Task directions. In the entries below, find every line with the string "Data" and copy it.

Given information.
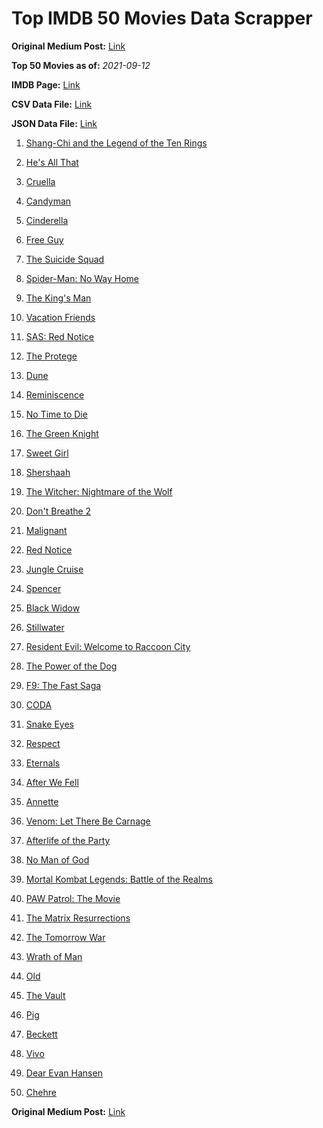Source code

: # Top IMDB 50 Movies Data Scrapper

**Original Medium Post:** [Link](https://medium.com/@nishantsahoo/which-movie-should-i-watch-5c83a3c0f5b1) 

**Top 50 Movies as of:** _2021-09-12_

**IMDB Page:** [Link](http://www.imdb.com/search/title?release_date=2021,2021&title_type=feature)

**CSV Data File:** [Link](/Data/data.csv)

**JSON Data File:** [Link](/Data/data.json)

1. [Shang-Chi and the Legend of the Ten Rings](https://www.imdb.com/title/tt9376612/?ref_=adv_li_tt)

2. [He's All That](https://www.imdb.com/title/tt4590256/?ref_=adv_li_tt)

3. [Cruella](https://www.imdb.com/title/tt3228774/?ref_=adv_li_tt)

4. [Candyman](https://www.imdb.com/title/tt9347730/?ref_=adv_li_tt)

5. [Cinderella](https://www.imdb.com/title/tt10155932/?ref_=adv_li_tt)

6. [Free Guy](https://www.imdb.com/title/tt6264654/?ref_=adv_li_tt)

7. [The Suicide Squad](https://www.imdb.com/title/tt6334354/?ref_=adv_li_tt)

8. [Spider-Man: No Way Home](https://www.imdb.com/title/tt10872600/?ref_=adv_li_tt)

9. [The King's Man](https://www.imdb.com/title/tt6856242/?ref_=adv_li_tt)

10. [Vacation Friends](https://www.imdb.com/title/tt3626476/?ref_=adv_li_tt)

11. [SAS: Red Notice](https://www.imdb.com/title/tt4479380/?ref_=adv_li_tt)

12. [The Protege](https://www.imdb.com/title/tt6079772/?ref_=adv_li_tt)

13. [Dune](https://www.imdb.com/title/tt1160419/?ref_=adv_li_tt)

14. [Reminiscence](https://www.imdb.com/title/tt3272066/?ref_=adv_li_tt)

15. [No Time to Die](https://www.imdb.com/title/tt2382320/?ref_=adv_li_tt)

16. [The Green Knight](https://www.imdb.com/title/tt9243804/?ref_=adv_li_tt)

17. [Sweet Girl](https://www.imdb.com/title/tt10731768/?ref_=adv_li_tt)

18. [Shershaah](https://www.imdb.com/title/tt10295212/?ref_=adv_li_tt)

19. [The Witcher: Nightmare of the Wolf](https://www.imdb.com/title/tt11657662/?ref_=adv_li_tt)

20. [Don't Breathe 2](https://www.imdb.com/title/tt6246322/?ref_=adv_li_tt)

21. [Malignant](https://www.imdb.com/title/tt3811906/?ref_=adv_li_tt)

22. [Red Notice](https://www.imdb.com/title/tt7991608/?ref_=adv_li_tt)

23. [Jungle Cruise](https://www.imdb.com/title/tt0870154/?ref_=adv_li_tt)

24. [Spencer](https://www.imdb.com/title/tt12536294/?ref_=adv_li_tt)

25. [Black Widow](https://www.imdb.com/title/tt3480822/?ref_=adv_li_tt)

26. [Stillwater](https://www.imdb.com/title/tt10696896/?ref_=adv_li_tt)

27. [Resident Evil: Welcome to Raccoon City](https://www.imdb.com/title/tt6920084/?ref_=adv_li_tt)

28. [The Power of the Dog](https://www.imdb.com/title/tt10293406/?ref_=adv_li_tt)

29. [F9: The Fast Saga](https://www.imdb.com/title/tt5433138/?ref_=adv_li_tt)

30. [CODA](https://www.imdb.com/title/tt10366460/?ref_=adv_li_tt)

31. [Snake Eyes](https://www.imdb.com/title/tt8404256/?ref_=adv_li_tt)

32. [Respect](https://www.imdb.com/title/tt2452150/?ref_=adv_li_tt)

33. [Eternals](https://www.imdb.com/title/tt9032400/?ref_=adv_li_tt)

34. [After We Fell](https://www.imdb.com/title/tt13069986/?ref_=adv_li_tt)

35. [Annette](https://www.imdb.com/title/tt6217926/?ref_=adv_li_tt)

36. [Venom: Let There Be Carnage](https://www.imdb.com/title/tt7097896/?ref_=adv_li_tt)

37. [Afterlife of the Party](https://www.imdb.com/title/tt11742798/?ref_=adv_li_tt)

38. [No Man of God](https://www.imdb.com/title/tt13507778/?ref_=adv_li_tt)

39. [Mortal Kombat Legends: Battle of the Realms](https://www.imdb.com/title/tt14901058/?ref_=adv_li_tt)

40. [PAW Patrol: The Movie](https://www.imdb.com/title/tt11832046/?ref_=adv_li_tt)

41. [The Matrix Resurrections](https://www.imdb.com/title/tt10838180/?ref_=adv_li_tt)

42. [The Tomorrow War](https://www.imdb.com/title/tt9777666/?ref_=adv_li_tt)

43. [Wrath of Man](https://www.imdb.com/title/tt11083552/?ref_=adv_li_tt)

44. [Old](https://www.imdb.com/title/tt10954652/?ref_=adv_li_tt)

45. [The Vault](https://www.imdb.com/title/tt9742794/?ref_=adv_li_tt)

46. [Pig](https://www.imdb.com/title/tt11003218/?ref_=adv_li_tt)

47. [Beckett](https://www.imdb.com/title/tt10230994/?ref_=adv_li_tt)

48. [Vivo](https://www.imdb.com/title/tt6338498/?ref_=adv_li_tt)

49. [Dear Evan Hansen](https://www.imdb.com/title/tt9357050/?ref_=adv_li_tt)

50. [Chehre](https://www.imdb.com/title/tt10309902/?ref_=adv_li_tt)

**Original Medium Post:** [Link](https://medium.com/@nishantsahoo/which-movie-should-i-watch-5c83a3c0f5b1)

Exercise response.
: # Top IMDB 50 Movies Data Scrapper
**CSV Data File:** [Link](/Data/data.csv)
**JSON Data File:** [Link](/Data/data.json)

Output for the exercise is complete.